#### Brief
Without the images, output each record below as it stands.

Collected data:
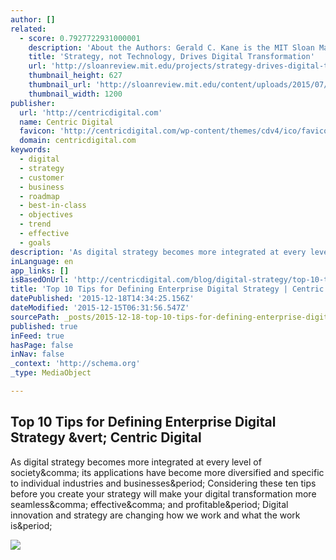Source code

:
 ```yaml
---
author: []
related:
  - score: 0.7927722931000001
    description: 'About the Authors: Gerald C. Kane is the MIT Sloan Management Review guest editor for the Digital Transformation Strategy Initiative. Doug Palmer is a principal in the Digital Business and Strategy practice of Deloitte Digital. Anh Nguyen Phillips is a senior manager within Deloitte Services LP, where she leads strategic thought leadership initiatives.'
    title: 'Strategy, not Technology, Drives Digital Transformation'
    url: 'http://sloanreview.mit.edu/projects/strategy-drives-digital-transformation/'
    thumbnail_height: 627
    thumbnail_url: 'http://sloanreview.mit.edu/content/uploads/2015/07/2015DLReport-1200-1200x627.jpg'
    thumbnail_width: 1200
publisher:
  url: 'http://centricdigital.com'
  name: Centric Digital
  favicon: 'http://centricdigital.com/wp-content/themes/cdv4/ico/favicon.ico?v=2'
  domain: centricdigital.com
keywords:
  - digital
  - strategy
  - customer
  - business
  - roadmap
  - best-in-class
  - objectives
  - trend
  - effective
  - goals
description: 'As digital strategy becomes more integrated at every level of society, its applications have become more diversified and specific to individual industries and businesses. Considering these ten tips before you create your strategy will make your digital transformation more seamless, effective, and profitable. Digital innovation and strategy are changing how we work and what the work is.'
inLanguage: en
app_links: []
isBasedOnUrl: 'http://centricdigital.com/blog/digital-strategy/top-10-tips-for-defining-digital-strategy/'
title: 'Top 10 Tips for Defining Enterprise Digital Strategy | Centric Digital'
datePublished: '2015-12-18T14:34:25.156Z'
dateModified: '2015-12-15T06:31:56.547Z'
sourcePath: _posts/2015-12-18-top-10-tips-for-defining-enterprise-digital-strategy-or-centr.md
published: true
inFeed: true
hasPage: false
inNav: false
_context: 'http://schema.org'
_type: MediaObject

---
```

<article style=""><h1>Top 10 Tips for Defining Enterprise Digital Strategy &amp;vert; Centric Digital</h1><p>As digital strategy becomes more integrated at every level of society&amp;comma; its applications have become more diversified and specific to individual industries and businesses&amp;period; Considering these ten tips before you create your strategy will make your digital transformation more seamless&amp;comma; effective&amp;comma; and profitable&amp;period; Digital innovation and strategy are changing how we work and what the work is&amp;period;</p><img src="http://centricdigital.com/wp-content/uploads/2015/10/chief-digital-officer-cdo-infographic1.png" /></article>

#### Result
Source code

:
 ```yaml
---
author: []
related:
  - score: 0.7927722931000001
    description: 'About the Authors: Gerald C. Kane is the MIT Sloan Management Review guest editor for the Digital Transformation Strategy Initiative. Doug Palmer is a principal in the Digital Business and Strategy practice of Deloitte Digital. Anh Nguyen Phillips is a senior manager within Deloitte Services LP, where she leads strategic thought leadership initiatives.'
    title: 'Strategy, not Technology, Drives Digital Transformation'
    url: 'http://sloanreview.mit.edu/projects/strategy-drives-digital-transformation/'
    thumbnail_height: 627
    thumbnail_url: 'http://sloanreview.mit.edu/content/uploads/2015/07/2015DLReport-1200-1200x627.jpg'
    thumbnail_width: 1200
publisher:
  url: 'http://centricdigital.com'
  name: Centric Digital
  favicon: 'http://centricdigital.com/wp-content/themes/cdv4/ico/favicon.ico?v=2'
  domain: centricdigital.com
keywords:
  - digital
  - strategy
  - customer
  - business
  - roadmap
  - best-in-class
  - objectives
  - trend
  - effective
  - goals
description: 'As digital strategy becomes more integrated at every level of society, its applications have become more diversified and specific to individual industries and businesses. Considering these ten tips before you create your strategy will make your digital transformation more seamless, effective, and profitable. Digital innovation and strategy are changing how we work and what the work is.'
inLanguage: en
app_links: []
isBasedOnUrl: 'http://centricdigital.com/blog/digital-strategy/top-10-tips-for-defining-digital-strategy/'
title: 'Top 10 Tips for Defining Enterprise Digital Strategy | Centric Digital'
datePublished: '2015-12-18T14:34:25.156Z'
dateModified: '2015-12-15T06:31:56.547Z'
sourcePath: _posts/2015-12-18-top-10-tips-for-defining-enterprise-digital-strategy-or-centr.md
published: true
inFeed: true
hasPage: false
inNav: false
_context: 'http://schema.org'
_type: MediaObject

---
```

<article style=""><h1>Top 10 Tips for Defining Enterprise Digital Strategy &amp;vert; Centric Digital</h1><p>As digital strategy becomes more integrated at every level of society&amp;comma; its applications have become more diversified and specific to individual industries and businesses&amp;period; Considering these ten tips before you create your strategy will make your digital transformation more seamless&amp;comma; effective&amp;comma; and profitable&amp;period; Digital innovation and strategy are changing how we work and what the work is&amp;period;</p><img src="http://centricdigital.com/wp-content/uploads/2015/10/chief-digital-officer-cdo-infographic1.png" /></article>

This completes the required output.